Turning southward and westward from Auray, a drive of eight or nine miles across a dreary-looking district, with patches of pasture interspersed with gorse and ferns, and here and there a peasant leading a cow, driving a cart, or digging in the poor soil—on reaching a rising ground, we see before us a wide stretch of open land, grey and monotonous in colour, and beyond, in the far distance, the horizon line of sea. Leaving the carriage-road, about a mile before reaching the village of Carnac, and turning off to the left, we come rather suddenly, as it seems, upon a stubble field strewn with large grey rocks or stones, some of them six or eight feet high, standing on end, upright, or leaning against each other, but the majority lying pêle-mêle on the ground, some half buried in the earth, or hidden by gorse or long grass. They are for the most part smooth and time-worn blocks of, apparently unhewn, granite, of all shapes and sizes, some covered with moss and lichen.

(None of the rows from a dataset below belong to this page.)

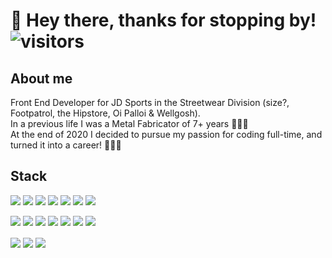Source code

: # 👋 Hey there, thanks for stopping by! ![visitors](https://visitor-badge.glitch.me/badge?page_id=dalefitzgerald.dalefitzgerald&left_color=#0C1014&right_color=#21b791)

## About me 
Front End Developer for JD Sports in the Streetwear Division (size?, Footpatrol, the Hipstore, Oi Palloi & Wellgosh).<br>
In a previous life I was a Metal Fabricator of 7+ years 👨🏽‍🏭 <br>
At the end of 2020 I decided to pursue my passion for coding full-time, and turned it into a career! 👨🏽‍💻 <br>

## Stack
![](https://img.shields.io/badge/-HTML-informational?style=for-the-badge&logo=html5&logoColor=white&color=F06529)
![](https://img.shields.io/badge/-Sass-informational?style=for-the-badge&logo=sass&logoColor=white&color=CD6799)
![](https://img.shields.io/badge/-JavaScript-informational?style=for-the-badge&logo=javascript&logoColor=323330&color=F0DB4F)
![](https://img.shields.io/badge/-JQuery-informational?style=for-the-badge&logo=jquery&logoColor=131B28&color=0868AC)
![](https://img.shields.io/badge/-React_JS-informational?style=for-the-badge&logo=react&logoColor=white&color=61DBFB)
![](https://img.shields.io/badge/-Vue_JS-informational?style=for-the-badge&logo=vuedotjs&logoColor=41B883&color=35495E)
![](https://img.shields.io/badge/-Styled_Components-informational?style=for-the-badge&logo=styledcomponents&logoColor=white&color=FF6C75)

![](https://img.shields.io/badge/-Tailwind_CSS-informational?style=for-the-badge&logo=tailwindcss&logoColor=white&color=38bdf8)
![](https://img.shields.io/badge/-Node_JS-informational?style=for-the-badge&logo=nodedotjs&logoColor=303030&color=3C873A)
![](https://img.shields.io/badge/-Express-informational?style=for-the-badge&logo=express&logoColor=black&color=white)
![](https://img.shields.io/badge/-React_Router-informational?style=for-the-badge&logo=reactrouter&logoColor=white&color=B3001C)
![](https://img.shields.io/badge/-Python-informational?style=for-the-badge&logo=python&logoColor=FFE873&color=4B8BBE)
![](https://img.shields.io/badge/-git-informational?style=for-the-badge&logo=git&logoColor=F1502F&color=white)
![](https://img.shields.io/badge/-VS_code-informational?style=for-the-badge&logo=visualstudiocode&logoColor=38bdf8&color=595b5c)







<img align="center" src="https://github-readme-stats.vercel.app/api?username=dalefitzgerald&theme=gotham&show_icons=true&hide_border=true&&count_private=true&include_all_commits=true" /> 

<img align="center" src="https://github-readme-stats.vercel.app/api/top-langs/?username=dalefitzgerald&theme=gotham&exclude_repo=learnstorybook.com,odoo,hull-starter&hide_border=true&hide=Shell&layout=compact" />

<img align="center" src="https://github-readme-stats.vercel.app/api/wakatime?username=@9a28d6b8-5177-4c61-9a00-f97fbb6fd024&theme=gotham&hide_border=true" />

Is this, then, the famous field of Carnac, with its “avenues of menhirs,” the object of so many pilgrimages, the origin of so many theories, the birthplace of so many legends? The first impression, we need hardly say, is disappointing, and fills the traveller with that feeling of blank dismay which comes upon him on the first sight of the “Court of Lions” at the Alhambra in Spain. But in a little while, looking westward, and tracing a certain order and method in the position of “the Stones,” he begins to realise that by no ordinary forces of nature, but by some unknown hands in past ages, these pillars must have been raised. But how raised, and by whom brought and strewn on this desolate shore? That they were monuments of the dead, or that they mark the spot where burials took place, forming a consecrated ground for the ancient inhabitants of Armorica, is the commonly received opinion. We are told also that these irregular rows of unhewn stone are relics of serpent worship, that they represent serpents’ teeth and the waving lines of its body; also that they mark the places of sacrifice of the Druids; bones and ancient remains of human beings having been found to support this theory.

The “menhir,” or “long stone of the sun,” will suggest the form of monument used in all ages in religious worship, and the “dolmen,” or table stone (which we see in the neighbourhood of Locmariaker), consisting of a chamber formed by placing one large flat stone horizontally on two or more upright blocks, points to the theory of a place of sacrifice in Druidical times, or at any rate to a place of burial.[[9]] All else seems vague and mysterious, leading men of succeeding ages to surround the scene with legends and traditions. It has been said that “the ancient temples of aboriginal races are generally to be found where nature wears her saddest and most funereal aspect,” and certainly Carnac is no exception to the rule.

[9]. The forms of the menhir and the dolmen are indicated on the title-page.